» **Prompt**:
Skip the pictures and give back the rest of the listing exactly.
Content starts
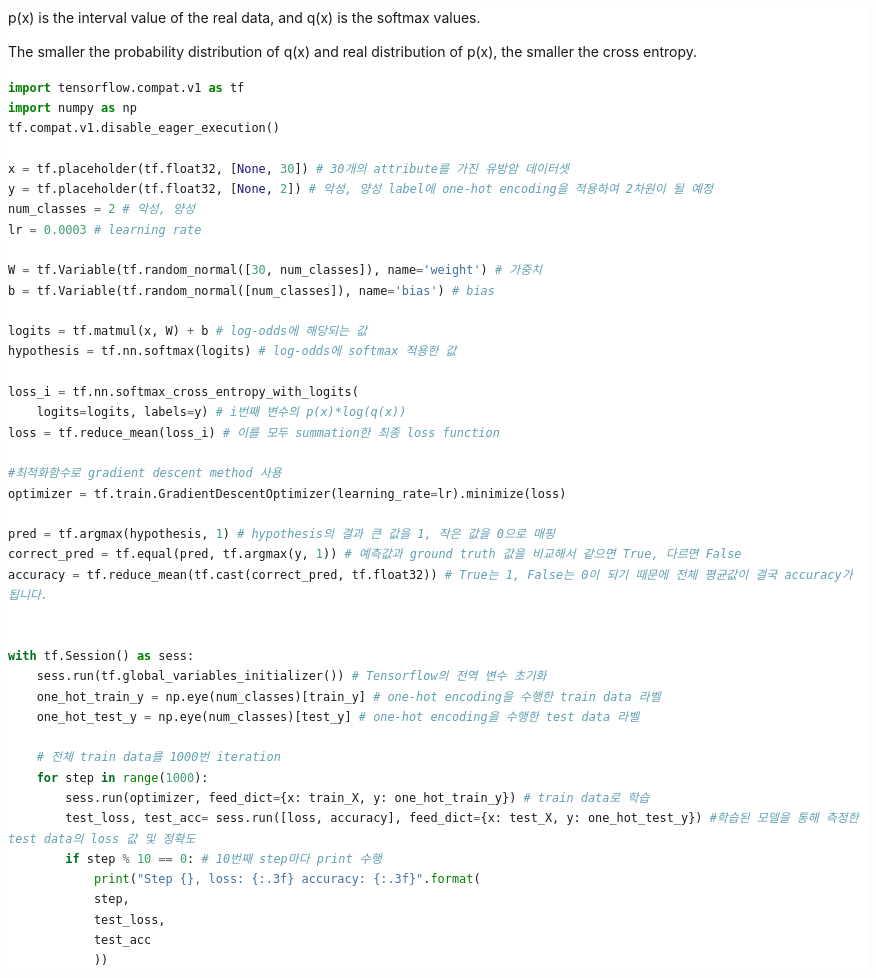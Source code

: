 p(x) is the interval value of the real data, and q(x) is the softmax values.

The smaller the probability distribution of q(x) and real distribution of p(x), the smaller the cross entropy. 


```python
import tensorflow.compat.v1 as tf
import numpy as np
tf.compat.v1.disable_eager_execution()

x = tf.placeholder(tf.float32, [None, 30]) # 30개의 attribute를 가진 유방암 데이터셋
y = tf.placeholder(tf.float32, [None, 2]) # 악성, 양성 label에 one-hot encoding을 적용하여 2차원이 될 예정 
num_classes = 2 # 악성, 양성
lr = 0.0003 # learning rate

W = tf.Variable(tf.random_normal([30, num_classes]), name='weight') # 가중치
b = tf.Variable(tf.random_normal([num_classes]), name='bias') # bias

logits = tf.matmul(x, W) + b # log-odds에 해당되는 값
hypothesis = tf.nn.softmax(logits) # log-odds에 softmax 적용한 값

loss_i = tf.nn.softmax_cross_entropy_with_logits(
    logits=logits, labels=y) # i번째 변수의 p(x)*log(q(x))
loss = tf.reduce_mean(loss_i) # 이를 모두 summation한 최종 loss function

#최적화함수로 gradient descent method 사용
optimizer = tf.train.GradientDescentOptimizer(learning_rate=lr).minimize(loss)

pred = tf.argmax(hypothesis, 1) # hypothesis의 결과 큰 값을 1, 작은 값을 0으로 매핑
correct_pred = tf.equal(pred, tf.argmax(y, 1)) # 예측값과 ground truth 값을 비교해서 같으면 True, 다르면 False
accuracy = tf.reduce_mean(tf.cast(correct_pred, tf.float32)) # True는 1, False는 0이 되기 때문에 전체 평균값이 결국 accuracy가 됩니다.


with tf.Session() as sess:
    sess.run(tf.global_variables_initializer()) # Tensorflow의 전역 변수 초기화
    one_hot_train_y = np.eye(num_classes)[train_y] # one-hot encoding을 수행한 train data 라벨
    one_hot_test_y = np.eye(num_classes)[test_y] # one-hot encoding을 수행한 test data 라벨
    
    # 전체 train data를 1000번 iteration
    for step in range(1000):
        sess.run(optimizer, feed_dict={x: train_X, y: one_hot_train_y}) # train data로 학습
        test_loss, test_acc= sess.run([loss, accuracy], feed_dict={x: test_X, y: one_hot_test_y}) #학습된 모델을 통해 측정한 test data의 loss 값 및 정확도
        if step % 10 == 0: # 10번째 step마다 print 수행
            print("Step {}, loss: {:.3f} accuracy: {:.3f}".format(
            step, 
            test_loss,
            test_acc
            ))
```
Content ends
» **The answer**:
Source code

: p(x) is the interval value of the real data, and q(x) is the softmax values.

The smaller the probability distribution of q(x) and real distribution of p(x), the smaller the cross entropy. 


```python
import tensorflow.compat.v1 as tf
import numpy as np
tf.compat.v1.disable_eager_execution()

x = tf.placeholder(tf.float32, [None, 30]) # 30개의 attribute를 가진 유방암 데이터셋
y = tf.placeholder(tf.float32, [None, 2]) # 악성, 양성 label에 one-hot encoding을 적용하여 2차원이 될 예정 
num_classes = 2 # 악성, 양성
lr = 0.0003 # learning rate

W = tf.Variable(tf.random_normal([30, num_classes]), name='weight') # 가중치
b = tf.Variable(tf.random_normal([num_classes]), name='bias') # bias

logits = tf.matmul(x, W) + b # log-odds에 해당되는 값
hypothesis = tf.nn.softmax(logits) # log-odds에 softmax 적용한 값

loss_i = tf.nn.softmax_cross_entropy_with_logits(
    logits=logits, labels=y) # i번째 변수의 p(x)*log(q(x))
loss = tf.reduce_mean(loss_i) # 이를 모두 summation한 최종 loss function

#최적화함수로 gradient descent method 사용
optimizer = tf.train.GradientDescentOptimizer(learning_rate=lr).minimize(loss)

pred = tf.argmax(hypothesis, 1) # hypothesis의 결과 큰 값을 1, 작은 값을 0으로 매핑
correct_pred = tf.equal(pred, tf.argmax(y, 1)) # 예측값과 ground truth 값을 비교해서 같으면 True, 다르면 False
accuracy = tf.reduce_mean(tf.cast(correct_pred, tf.float32)) # True는 1, False는 0이 되기 때문에 전체 평균값이 결국 accuracy가 됩니다.


with tf.Session() as sess:
    sess.run(tf.global_variables_initializer()) # Tensorflow의 전역 변수 초기화
    one_hot_train_y = np.eye(num_classes)[train_y] # one-hot encoding을 수행한 train data 라벨
    one_hot_test_y = np.eye(num_classes)[test_y] # one-hot encoding을 수행한 test data 라벨
    
    # 전체 train data를 1000번 iteration
    for step in range(1000):
        sess.run(optimizer, feed_dict={x: train_X, y: one_hot_train_y}) # train data로 학습
        test_loss, test_acc= sess.run([loss, accuracy], feed_dict={x: test_X, y: one_hot_test_y}) #학습된 모델을 통해 측정한 test data의 loss 값 및 정확도
        if step % 10 == 0: # 10번째 step마다 print 수행
            print("Step {}, loss: {:.3f} accuracy: {:.3f}".format(
            step, 
            test_loss,
            test_acc
            ))
```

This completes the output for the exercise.